**RECORDS FOR THE TASK**
================
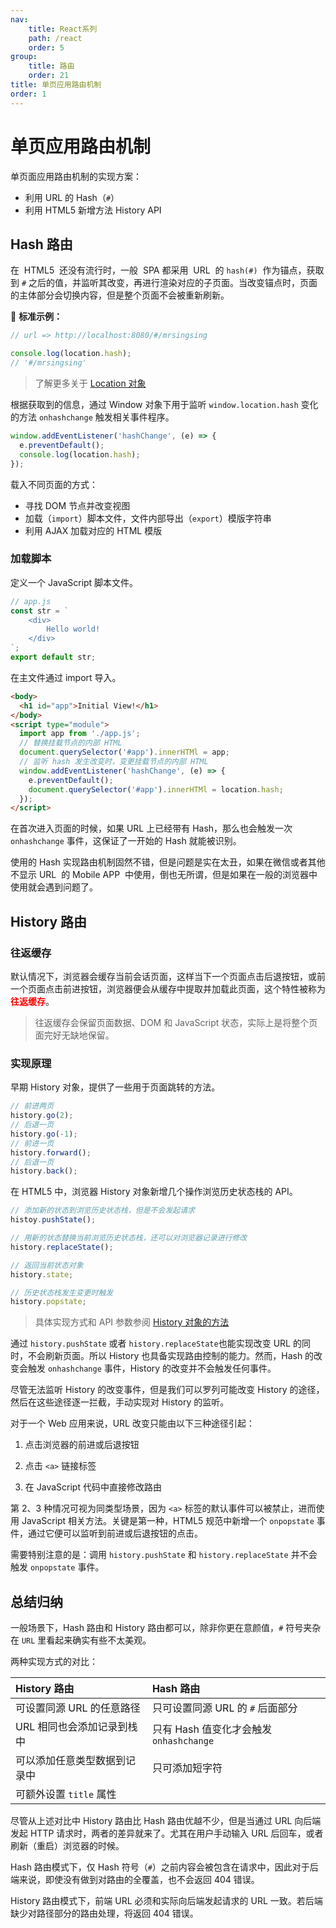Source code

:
 ```yaml
---
nav:
    title: React系列
    path: /react
    order: 5
group:
    title: 路由
    order: 21
title: 单页应用路由机制
order: 1
---
```


# 单页应用路由机制

单页面应用路由机制的实现方案：

- 利用 URL 的 Hash（`#`）
- 利用 HTML5 新增方法 History API

## Hash 路由

在  HTML5  还没有流行时，一般  SPA 都采用  URL  的 `hash(#)`  作为锚点，获取到 `#` 之后的值，并监听其改变，再进行渲染对应的子页面。当改变锚点时，页面的主体部分会切换内容，但是整个页面不会被重新刷新。

🌰 **标准示例：**

```js
// url => http://localhost:8080/#/mrsingsing

console.log(location.hash);
// '#/mrsingsing'
```

> 了解更多关于 [Location 对象](https://tsejx.github.io/javascript-guidebook/browser-object-model/window/location)

根据获取到的信息，通过 Window 对象下用于监听 `window.location.hash` 变化的方法 `onhashchange` 触发相关事件程序。

```js
window.addEventListener('hashChange', (e) => {
  e.preventDefault();
  console.log(location.hash);
});
```

载入不同页面的方式：

- 寻找 DOM 节点并改变视图
- 加载（`import`）脚本文件，文件内部导出（`export`）模版字符串
- 利用 AJAX 加载对应的 HTML 模版

### 加载脚本

定义一个 JavaScript 脚本文件。

```js
// app.js
const str = `
	<div>
		Hello world!
	</div>
`;
export default str;
```

在主文件通过 import 导入。

```html
<body>
  <h1 id="app">Initial View!</h1>
</body>
<script type="module">
  import app from './app.js';
  // 替换挂载节点的内部 HTML
  document.querySelector('#app').innerHTMl = app;
  // 监听 hash 发生改变时，变更挂载节点的内部 HTML
  window.addEventListener('hashChange', (e) => {
    e.preventDefault();
    document.querySelector('#app').innerHTMl = location.hash;
  });
</script>
```

在首次进入页面的时候，如果 URL 上已经带有 Hash，那么也会触发一次 `onhashchange` 事件，这保证了一开始的 Hash 就能被识别。

使用的 Hash 实现路由机制固然不错，但是问题是实在太丑，如果在微信或者其他不显示 URL  的 Mobile APP  中使用，倒也无所谓，但是如果在一般的浏览器中使用就会遇到问题了。

## History 路由

### 往返缓存

默认情况下，浏览器会缓存当前会话页面，这样当下一个页面点击后退按钮，或前一个页面点击前进按钮，浏览器便会从缓存中提取并加载此页面，这个特性被称为 <b style="color:red">往返缓存</b>。

> 往返缓存会保留页面数据、DOM 和 JavaScript 状态，实际上是将整个页面完好无缺地保留。

### 实现原理

早期 History 对象，提供了一些用于页面跳转的方法。

```js
// 前进两页
history.go(2);
// 后退一页
history.go(-1);
// 前进一页
history.forward();
// 后退一页
history.back();
```

在 HTML5 中，浏览器 History 对象新增几个操作浏览历史状态栈的 API。

```js
// 添加新的状态到浏览历史状态栈，但是不会发起请求
histoy.pushState();

// 用新的状态替换当前浏览历史状态栈，还可以对浏览器记录进行修改
history.replaceState();

// 返回当前状态对象
history.state;

// 历史状态栈发生变更时触发
history.popstate;
```

> 具体实现方式和 API 参数参阅 [History 对象的方法](https://tsejx.github.io/javascript-guidebook/browser-object-model/window/history)

通过 `history.pushState` 或者 `history.replaceState`也能实现改变 URL 的同时，不会刷新页面。所以 History 也具备实现路由控制的能力。然而，Hash 的改变会触发 `onhashchange` 事件，History 的改变并不会触发任何事件。

尽管无法监听 History 的改变事件，但是我们可以罗列可能改变 History 的途径，然后在这些途径逐一拦截，手动实现对 History 的监听。

对于一个 Web 应用来说，URL 改变只能由以下三种途径引起：

1. 点击浏览器的前进或后退按钮

2. 点击 `<a>` 链接标签

3. 在 JavaScript 代码中直接修改路由

第 2、3 种情况可视为同类型场景，因为 `<a>` 标签的默认事件可以被禁止，进而使用 JavaScript 相关方法。关键是第一种，HTML5 规范中新增一个 `onpopstate` 事件，通过它便可以监听到前进或后退按钮的点击。

需要特别注意的是：调用 `history.pushState` 和 `history.replaceState` 并不会触发 `onpopstate` 事件。

## 总结归纳

一般场景下，Hash 路由和 History 路由都可以，除非你更在意颜值，`#` 符号夹杂在 `URL` 里看起来确实有些不太美观。

两种实现方式的对比：

| History 路由                 | Hash 路由                               |
| :--------------------------- | :-------------------------------------- |
| 可设置同源 URL 的任意路径    | 只可设置同源 URL 的 `#` 后面部分        |
| URL 相同也会添加记录到栈中   | 只有 Hash 值变化才会触发 `onhashchange` |
| 可以添加任意类型数据到记录中 | 只可添加短字符                          |
| 可额外设置 `title` 属性      |                                         |

尽管从上述对比中 History 路由比 Hash 路由优越不少，但是当通过 URL 向后端发起 HTTP 请求时，两者的差异就来了。尤其在用户手动输入 URL 后回车，或者刷新（重启）浏览器的时候。

Hash 路由模式下，仅 Hash 符号（`#`）之前内容会被包含在请求中，因此对于后端来说，即使没有做到对路由的全覆盖，也不会返回 404 错误。

History 路由模式下，前端 URL 必须和实际向后端发起请求的 URL 一致。若后端缺少对路径部分的路由处理，将返回 404 错误。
================
**WHAT IS EXPECTED**
Please print, unchanged, the lines from the one holding "可以添加任意类型数据到记录中 | 只可添加短字符" through the last line of the listing above, including both and omitting the rest.

**EXERCISE OUTPUT**
| 可以添加任意类型数据到记录中 | 只可添加短字符                          |
| 可额外设置 `title` 属性      |                                         |

尽管从上述对比中 History 路由比 Hash 路由优越不少，但是当通过 URL 向后端发起 HTTP 请求时，两者的差异就来了。尤其在用户手动输入 URL 后回车，或者刷新（重启）浏览器的时候。

Hash 路由模式下，仅 Hash 符号（`#`）之前内容会被包含在请求中，因此对于后端来说，即使没有做到对路由的全覆盖，也不会返回 404 错误。

History 路由模式下，前端 URL 必须和实际向后端发起请求的 URL 一致。若后端缺少对路径部分的路由处理，将返回 404 错误。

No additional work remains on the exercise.